◆ ACTIVITY
The answer should consist of each line below that contains the word "important".

Saved data entries
------

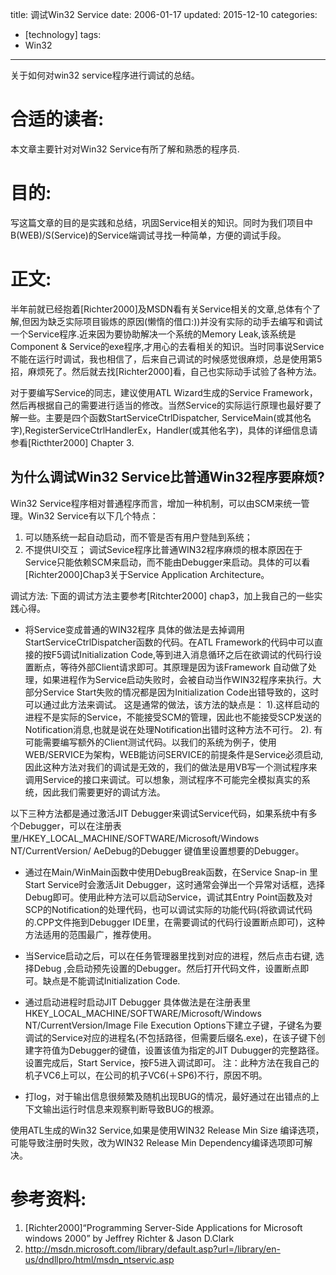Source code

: title: 调试Win32 Service
date: 2006-01-17
updated: 2015-12-10
categories: 
- [technology]
tags: 
- Win32
---

关于如何对win32 service程序进行调试的总结。<!--more-->

# 合适的读者:
本文章主要针对对Win32 Service有所了解和熟悉的程序员.

# 目的:
写这篇文章的目的是实践和总结，巩固Service相关的知识。同时为我们项目中B(WEB)/S(Service)的Service端调试寻找一种简单，方便的调试手段。

# 正文:
半年前就已经抱着[Richter2000]及MSDN看有关Service相关的文章,总体有个了解,但因为缺乏实际项目锻炼的原因(懒惰的借口:))并没有实际的动手去编写和调试一个Service程序.近来因为要协助解决一个系统的Memory Leak,该系统是Component & Service的exe程序,才用心的去看相关的知识。当时同事说Service不能在运行时调试，我也相信了，后来自己调试的时候感觉很麻烦，总是使用第5招，麻烦死了。然后就去找[Richter2000]看，自己也实际动手试验了各种方法。

对于要编写Service的同志，建议使用ATL Wizard生成的Service Framework，然后再根据自己的需要进行适当的修改。当然Service的实际运行原理也最好要了解一些。主要是四个函数StartServiceCtrlDispatcher, ServiceMain(或其他名字),RegisterServiceCtrlHandlerEx，Handler(或其他名字)，具体的详细信息请参看[Ricthter2000] Chapter 3.

## 为什么调试Win32 Service比普通Win32程序要麻烦?
Win32 Service程序相对普通程序而言，增加一种机制，可以由SCM来统一管理。Win32 Service有以下几个特点：
1. 可以随系统一起自动启动，而不管是否有用户登陆到系统；
2. 不提供UI交互；
调试Sevice程序比普通WIN32程序麻烦的根本原因在于Service只能依赖SCM来启动，而不能由Debugger来启动。具体的可以看[Richter2000]Chap3关于Service Application Architecture。

调试方法:
下面的调试方法主要参考[Ritchter2000] chap3，加上我自己的一些实践心得。
- 将Service变成普通的WIN32程序
具体的做法是去掉调用StartServiceCtrlDispatcher函数的代码。在ATL Framework的代码中可以直接的按F5调试Initialization Code,等到进入消息循环之后在欲调试的代码行设置断点，等待外部Client请求即可。其原理是因为该Framework 自动做了处理，如果进程作为Service启动失败时，会被自动当作WIN32程序来执行。大部分Service Start失败的情况都是因为Initialization Code出错导致的，这时可以通过此方法来调试。
这是通常的做法，该方法的缺点是：
1).这样启动的进程不是实际的Service，不能接受SCM的管理，因此也不能接受SCP发送的Notification消息,也就是说在处理Notification出错时这种方法不可行。
2). 有可能需要编写额外的Client测试代码。以我们的系统为例子，使用WEB/SERVICE为架构，WEB能访问SERVICE的前提条件是Service必须启动,因此这种方法对我们的调试是无效的，我们的做法是用VB写一个测试程序来调用Service的接口来调试。可以想象，测试程序不可能完全模拟真实的系统，因此我们需要更好的调试方法。

以下三种方法都是通过激活JIT Debugger来调试Service代码，如果系统中有多个Debugger，可以在注册表里/HKEY_LOCAL_MACHINE/SOFTWARE/Microsoft/Windows NT/CurrentVersion/ AeDebug的Debugger 键值里设置想要的Debugger。

- 通过在Main/WinMain函数中使用DebugBreak函数，在Service Snap-in 里Start Service时会激活Jit Debugger，这时通常会弹出一个异常对话框，选择Debug即可。使用此种方法可以启动Service，调试其Entry Point函数及对SCP的Notification的处理代码，也可以调试实际的功能代码(将欲调试代码的.CPP文件拖到Debugger IDE里，在需要调试的代码行设置断点即可)，这种方法适用的范围最广，推荐使用。

- 当Service启动之后，可以在任务管理器里找到对应的进程，然后点击右键, 选择Debug ,会启动预先设置的Debugger。然后打开代码文件，设置断点即可。缺点是不能调试Initialization Code.

- 通过启动进程时启动JIT Debugger
具体做法是在注册表里HKEY_LOCAL_MACHINE/SOFTWARE/Microsoft/Windows NT/CurrentVersion/Image File Execution Options下建立子键，子键名为要调试的Service对应的进程名(不包括路径，但需要后缀名.exe)，在该子键下创建字符值为Debugger的键值，设置该值为指定的JIT  Dubugger的完整路径。设置完成后，Start Service，按F5进入调试即可。
注：此种方法在我自己的机子VC6上可以，在公司的机子VC6(＋SP6)不行，原因不明。

- 打log，对于输出信息很频繁及随机出现BUG的情况，最好通过在出错点的上下文输出运行时信息来观察判断导致BUG的根源。

使用ATL生成的Win32 Service,如果是使用WIN32 Release Min Size 编译选项，可能导致注册时失败，改为WIN32 Release Min Dependency编译选项即可解决。


# 参考资料:
1. [Richter2000]“Programming Server-Side Applications for Microsoft windows 2000” by Jeffrey Richter & Jason D.Clark
2. http://msdn.microsoft.com/library/default.asp?url=/library/en-us/dndllpro/html/msdn_ntservic.asp

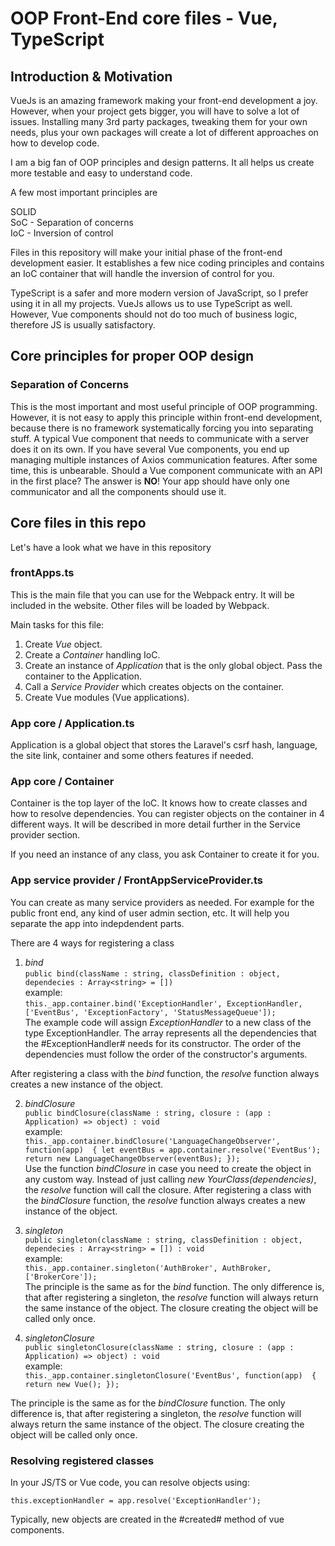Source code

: # OOP Front-End core files - Vue, TypeScript

## Introduction & Motivation

VueJs is an amazing framework making your front-end development a joy. However, when your project gets bigger, you will have to solve 
a lot of issues. Installing many 3rd party packages, tweaking them for your own needs, plus your own packages will create a lot of 
different approaches on how to develop code.

I am a big fan of OOP principles and design patterns. It all helps us create more testable and easy to understand code. 

A few most important principles are

SOLID<br>
SoC - Separation of concerns<br>
IoC - Inversion of control

Files in this repository will make your initial phase of the front-end development easier. It establishes a few nice coding principles and contains 
an IoC container that will handle the inversion of control for you.

TypeScript is a safer and more modern version of JavaScript, so I prefer using it in all my projects. VueJs allows us to use TypeScript as well.
However, Vue components should not do too much of business logic, therefore JS is usually satisfactory.


## Core principles for proper OOP design

### Separation of Concerns

This is the most important and most useful principle of OOP programming. However, it is not easy to apply this principle within front-end development, because there is no framework systematically forcing you into separating stuff. A typical Vue component that needs to communicate with a server does it on its own. If you have several Vue components, you end up managing multiple instances of Axios communication features. After some time, this is unbearable.  Should a Vue component communicate with an API in the first place? The answer is **NO**! Your app should have only one communicator and all the components should use it.


## Core files in this repo ##

Let's have a look what we have in this repository

### frontApps.ts ###

This is the main file that you can use for the Webpack entry. It will be included in the website. Other files will be loaded by Webpack.

Main tasks for this file:

1. Create *Vue* object.
2. Create a *Container* handling IoC.
3. Create an instance of *Application* that is the only global object. Pass the container to the Application.
4. Call a *Service Provider* which creates objects on the container.
5. Create Vue modules (Vue applications).


### App core / Application.ts ###

Application is a global object that stores the Laravel's csrf hash, language, the site link, container and some others features if needed.

### App core / Container ###

Container is the top layer of the IoC. It knows how to create classes and how to resolve dependencies. You can register objects on the container in 4 different ways. It will be described in more detail further in the Service provider section.

If you need an instance of any class, you ask Container to create it for you.


### App service provider / FrontAppServiceProvider.ts ###

You can create as many service providers as needed. For example for the public front end, any kind of user admin section, etc. It will help you separate the app into indepdendent parts.

There are 4 ways for registering a class

1) *bind*<br>
`
 public bind(className : string, classDefinition : object, dependecies : Array<string> = [])
`<br>
example:<br>
`
 this._app.container.bind('ExceptionHandler', ExceptionHandler, ['EventBus', 'ExceptionFactory', 'StatusMessageQueue']);
`<br>
The example code will assign *ExceptionHandler* to a new class of the type ExceptionHandler. The array represents all the dependencies that the #ExceptionHandler# needs for its constructor. The order of the dependencies must follow the order of the constructor's arguments.

After registering a class with the *bind* function, the *resolve* function always creates a new instance of the object.


2) *bindClosure*<br>
`
 public bindClosure(className : string, closure : (app : Application) => object) : void
`<br>
example:<br>
`
  this._app.container.bindClosure('LanguageChangeObserver', function(app)  {
      let eventBus = app.container.resolve('EventBus');
      return new LanguageChangeObserver(eventBus);
  });
`<br>
Use the function *bindClosure* in case you need to create the object in any custom way. Instead of just calling *new YourClass(dependencies)*, the *resolve* function will call the closure. After registering a class with the *bindClosure* function, the *resolve* function always creates a new instance of the object.


3) *singleton*<br>
`
 public singleton(className : string, classDefinition : object, dependecies : Array<string> = []) : void
`<br>
example:<br>
`
this._app.container.singleton('AuthBroker', AuthBroker, ['BrokerCore']);
`<br>
The principle is the same as for the *bind* function. The only difference is, that after registering a singleton, the *resolve* function will always return the same instance of the object. The closure creating the object will be called only once.


4) *singletonClosure*<br>
`
public singletonClosure(className : string, closure : (app : Application) => object) : void
`<br>
example:<br>
`
  this._app.container.singletonClosure('EventBus', function(app)  {
      return new Vue();
  });
`

The principle is the same as for the *bindClosure* function. The only difference is, that after registering a singleton, the *resolve* function will always return the same instance of the object. The closure creating the object will be called only once.


### Resolving registered classes ###

In your JS/TS or Vue code, you can resolve objects using:

`
this.exceptionHandler = app.resolve('ExceptionHandler');
`

Typically, new objects are created in the #created# method of vue components.


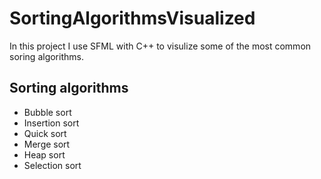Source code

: # SortingAlgorithmsVisualized

In this project I use SFML with C++ to visulize some of the most common soring algorithms.


## Sorting algorithms

- Bubble sort
- Insertion sort
- Quick sort
- Merge sort
- Heap sort
- Selection sort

------

◆ EXERCISE SOLUTION
A few most important principles are
This is the most important and most useful principle of OOP programming. However, it is not easy to apply this principle within front-end development, because there is no framework systematically forcing you into separating stuff. A typical Vue component that needs to communicate with a server does it on its own. If you have several Vue components, you end up managing multiple instances of Axios communication features. After some time, this is unbearable.  Should a Vue component communicate with an API in the first place? The answer is **NO**! Your app should have only one communicator and all the components should use it.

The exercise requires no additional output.